← NewsAll
Saks may face Chapter 11 as lenders and vendors confront wholesale risk
Summary
Saks skipped a December interest payment and could file for Chapter 11; some lenders have discussed a debt-in-possession loan and some vendors have stopped backing shipments.
Content
Saks Global Enterprises missed an interest payment and has been reported to be at risk of filing for Chapter 11 in the coming weeks. The company operates Saks Fifth Avenue, Neiman Marcus and Bergdorf Goodman. Some existing lenders have reportedly discussed a debt-in-possession loan to keep operations running after a potential filing. At the same time, several wholesale vendors have reported unpaid bills and some have stopped backing shipments.
Key facts:
- Saks skipped an interest payment of more than $100 million that was due Dec. 30, and a Chapter 11 filing has been reported as possible in the coming weeks.
- Some lenders have discussed a debt-in-possession loan that may include at least $750 million of new money to support operations during a bankruptcy process.
- Certain wholesale vendors, including one that represents many brands, said they would no longer back shipments, and at least one supplier has filed a lawsuit over unpaid bills.

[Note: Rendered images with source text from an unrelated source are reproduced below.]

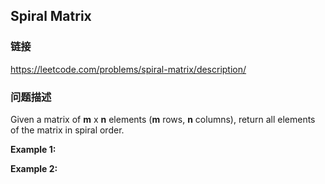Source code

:## Spiral Matrix  
### 链接  
https://leetcode.com/problems/spiral-matrix/description/  
### 问题描述
Given a matrix of **m** x **n** elements (**m** rows, **n** columns), return all elements of the matrix in spiral order.

**Example 1:**

**Example 2:**
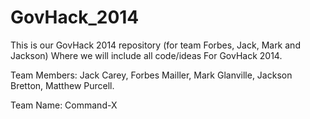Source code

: GovHack_2014
============

This is our GovHack 2014 repository (for team Forbes, Jack, Mark and Jackson) Where we will include all code/ideas
For GovHack 2014.

Team Members: Jack Carey, Forbes Mailler, Mark Glanville, Jackson Bretton, Matthew Purcell.

Team Name: Command-X
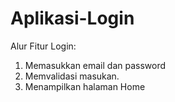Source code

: # Aplikasi-Login

Alur Fitur Login:
1. Memasukkan email dan password
2. Memvalidasi masukan.
3. Menampilkan halaman Home
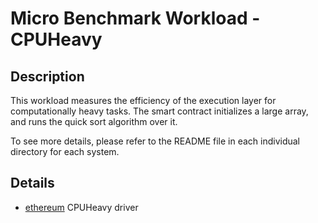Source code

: # Micro Benchmark Workload - CPUHeavy
## Description
This workload measures the efficiency of the execution layer for computationally heavy tasks.
The smart contract initializes a large array, and runs the quick sort algorithm over it.

To see more details, please refer to the README file in each individual directory for each system.

## Details

+ [ethereum](ethereum/README.md) CPUHeavy driver

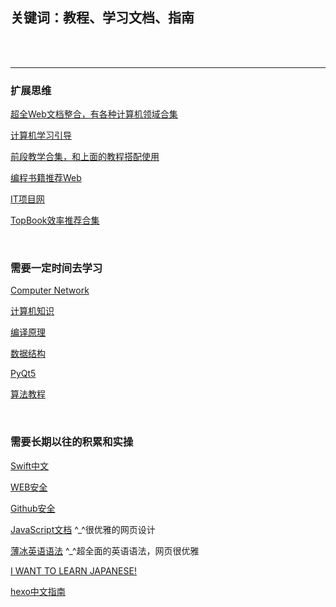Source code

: ## 关键词：教程、学习文档、指南

<br>

<br>

********

### 扩展思维

[超全Web文档整合，有各种计算机领域合集](http://liuxuegang.site/book/Book/technical/#java)  

[计算机学习引导](https://csdiy.wiki)  

[前段教学合集，和上面的教程搭配使用](https://github.com/cucygh/fe-material) 


[编程书籍推荐Web](https://javaguide.cn/books/cs-basics.html#操作系统)  

[IT项目网](https://www.itprojects.cn/hardware)  

[TopBook效率推荐合集](https://mp.weixin.qq.com/s/wnA7NFz3gxb5vtX_m6wykA)  

<br>

### 需要一定时间去学习

[Computer Network](https://lfool.gitbook.io/computer-network/di-yi-zhang-wang-luo-ji-chu-zhi-shi)  

[计算机知识](https://lfool.gitbook.io/compiling-principle/)  

[编译原理](https://lfool.gitbook.io/compiling-principle/)  

[数据结构](https://lfool.gitbook.io/compiling-principle/)  

[PyQt5](https://doc.itprojects.cn/0001.zhishi/python.0008.pyqt5rumen/index.html#/README)  

[算法教程](https://github.com/krahets/hello-algo)  

[]()  

<br>

### 需要长期以往的积累和实操

[Swift中文](https://swiftgg.gitbook.io/swift/swift-jiao-cheng/01_the_basics)  

[WEB安全](https://websec.readthedocs.io/zh/latest/index.html)

[Github安全](https://github.com/findneo/Newbie-Security-List)

[JavaScript文档](https://zh.javascript.info)  ^_^很优雅的网页设计

[薄冰英语语法](https://oldwestenglish.github.io/grammar/#/)  ^_^超全面的英语语法，网页很优雅

[I WANT TO LEARN JAPANESE!](https://www.tofugu.com/learn-japanese/)  

[hexo中文指南](https://hexo.fluid-dev.com/docs/guide/#关于指南)




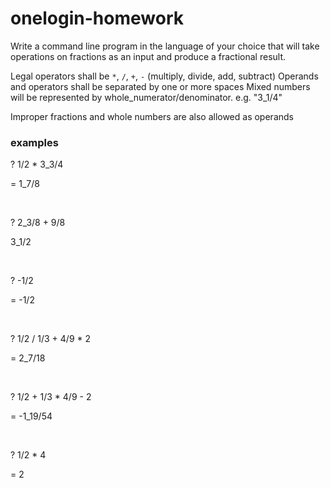 # onelogin-homework

Write a command line program in the language of your choice that will take operations on fractions as an input and produce a fractional result.

Legal operators shall be `*`, `/`, `+`, `-` (multiply, divide, add, subtract)
Operands and operators shall be separated by one or more spaces
Mixed numbers will be represented by whole_numerator/denominator. e.g. "3_1/4"

Improper fractions and whole numbers are also allowed as operands


### examples
? 1/2 * 3_3/4

= 1_7/8

<p>&nbsp;</p>

? 2_3/8 + 9/8

3_1/2

<p>&nbsp;</p>

? -1/2

= -1/2

<p>&nbsp;</p>

? 1/2 / 1/3 + 4/9  * 2

= 2_7/18

<p>&nbsp;</p>

? 1/2 + 1/3 * 4/9  - 2

= -1_19/54 

<p>&nbsp;</p>

? 1/2 * 4

= 2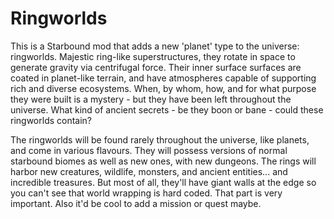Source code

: # Ringworlds

This is a Starbound mod that adds a new 'planet' type to the universe: ringworlds. Majestic ring-like superstructures, they rotate in space to generate gravity via centrifugal force. Their inner surface surfaces are coated in planet-like terrain, and have atmospheres capable of supporting rich and diverse ecosystems. When, by whom, how, and for what purpose they were built is a mystery - but they have been left throughout the universe. What kind of ancient secrets - be they boon or bane - could these ringworlds contain?

The ringworlds will be found rarely throughout the universe, like planets, and come in various flavours. They will possess versions of normal starbound biomes as well as new ones, with new dungeons. The rings will harbor new creatures, wildlife, monsters, and ancient entities... and incredible treasures. But most of all, they'll have giant walls at the edge so you can't see that world wrapping is hard coded. That part is very important. Also it'd be cool to add a mission or quest maybe.

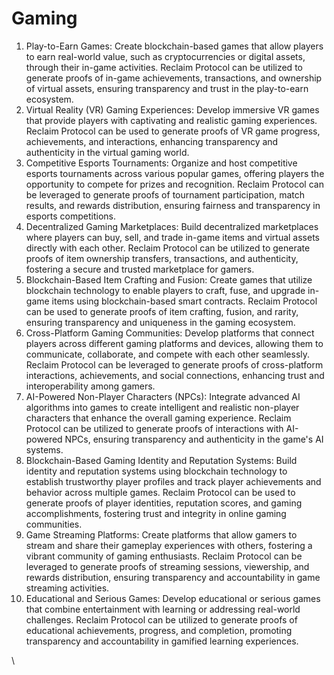 # Gaming

1. Play-to-Earn Games: Create blockchain-based games that allow players to earn real-world value, such as cryptocurrencies or digital assets, through their in-game activities. Reclaim Protocol can be utilized to generate proofs of in-game achievements, transactions, and ownership of virtual assets, ensuring transparency and trust in the play-to-earn ecosystem.
2. Virtual Reality (VR) Gaming Experiences: Develop immersive VR games that provide players with captivating and realistic gaming experiences. Reclaim Protocol can be used to generate proofs of VR game progress, achievements, and interactions, enhancing transparency and authenticity in the virtual gaming world.
3. Competitive Esports Tournaments: Organize and host competitive esports tournaments across various popular games, offering players the opportunity to compete for prizes and recognition. Reclaim Protocol can be leveraged to generate proofs of tournament participation, match results, and rewards distribution, ensuring fairness and transparency in esports competitions.
4. Decentralized Gaming Marketplaces: Build decentralized marketplaces where players can buy, sell, and trade in-game items and virtual assets directly with each other. Reclaim Protocol can be utilized to generate proofs of item ownership transfers, transactions, and authenticity, fostering a secure and trusted marketplace for gamers.
5. Blockchain-Based Item Crafting and Fusion: Create games that utilize blockchain technology to enable players to craft, fuse, and upgrade in-game items using blockchain-based smart contracts. Reclaim Protocol can be used to generate proofs of item crafting, fusion, and rarity, ensuring transparency and uniqueness in the gaming ecosystem.
6. Cross-Platform Gaming Communities: Develop platforms that connect players across different gaming platforms and devices, allowing them to communicate, collaborate, and compete with each other seamlessly. Reclaim Protocol can be leveraged to generate proofs of cross-platform interactions, achievements, and social connections, enhancing trust and interoperability among gamers.
7. AI-Powered Non-Player Characters (NPCs): Integrate advanced AI algorithms into games to create intelligent and realistic non-player characters that enhance the overall gaming experience. Reclaim Protocol can be utilized to generate proofs of interactions with AI-powered NPCs, ensuring transparency and authenticity in the game's AI systems.
8. Blockchain-Based Gaming Identity and Reputation Systems: Build identity and reputation systems using blockchain technology to establish trustworthy player profiles and track player achievements and behavior across multiple games. Reclaim Protocol can be used to generate proofs of player identities, reputation scores, and gaming accomplishments, fostering trust and integrity in online gaming communities.
9. Game Streaming Platforms: Create platforms that allow gamers to stream and share their gameplay experiences with others, fostering a vibrant community of gaming enthusiasts. Reclaim Protocol can be leveraged to generate proofs of streaming sessions, viewership, and rewards distribution, ensuring transparency and accountability in game streaming activities.
10. Educational and Serious Games: Develop educational or serious games that combine entertainment with learning or addressing real-world challenges. Reclaim Protocol can be utilized to generate proofs of educational achievements, progress, and completion, promoting transparency and accountability in gamified learning experiences.

\
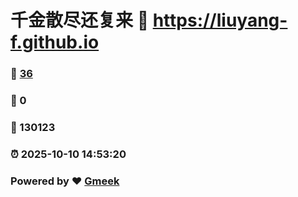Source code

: # 千金散尽还复来 :link: https://liuyang-f.github.io 
### :page_facing_up: [36](https://liuyang-f.github.io/tag.html) 
### :speech_balloon: 0 
### :hibiscus: 130123 
### :alarm_clock: 2025-10-10 14:53:20 
### Powered by :heart: [Gmeek](https://github.com/Meekdai/Gmeek)
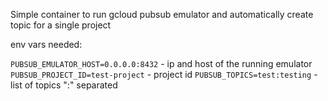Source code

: Simple container to run gcloud pubsub emulator and automatically create topic for a single project

env vars needed:

`PUBSUB_EMULATOR_HOST=0.0.0.0:8432` - ip and host of the running emulator
`PUBSUB_PROJECT_ID=test-project` - project id
`PUBSUB_TOPICS=test:testing` - list of topics ":" separated
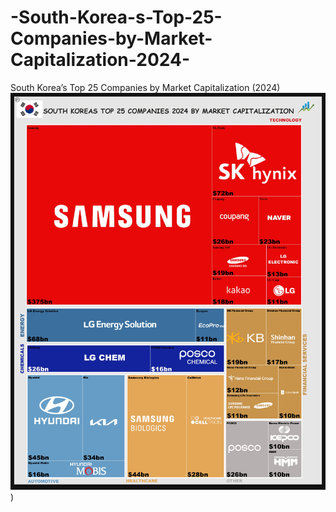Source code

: # -South-Korea-s-Top-25-Companies-by-Market-Capitalization-2024-
 South Korea’s Top 25 Companies by Market Capitalization (2024)
![](https://github.com/RimaJAMLI21/-South-Korea-s-Top-25-Companies-by-Market-Capitalization-2024-/blob/main/Untitled_page-0001.jpg))
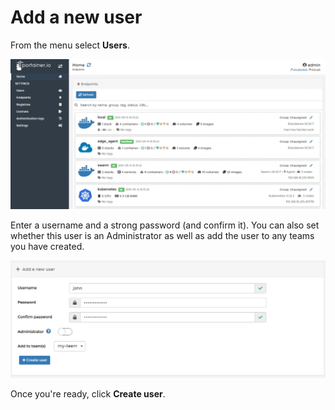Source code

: # Add a new user

From the menu select **Users**. 

![](../../.gitbook/assets/be-users-add-1.gif)

Enter a username and a strong password \(and confirm it\). You can also set whether this user is an Administrator as well as add the user to any teams you have created. 

![](../../.gitbook/assets/users-create-2.png)

Once you're ready, click **Create user**.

- S&P Global estimated Saks' real estate at about $4.4 billion in net asset value, and the company has sold land to raise cash.
Summary:
The missed payment and vendor disruptions have put pressure on the company's operations and on unsecured suppliers. Possible bankruptcy filings and continued lender negotiations over a debt-in-possession loan have been reported. Undetermined at this time.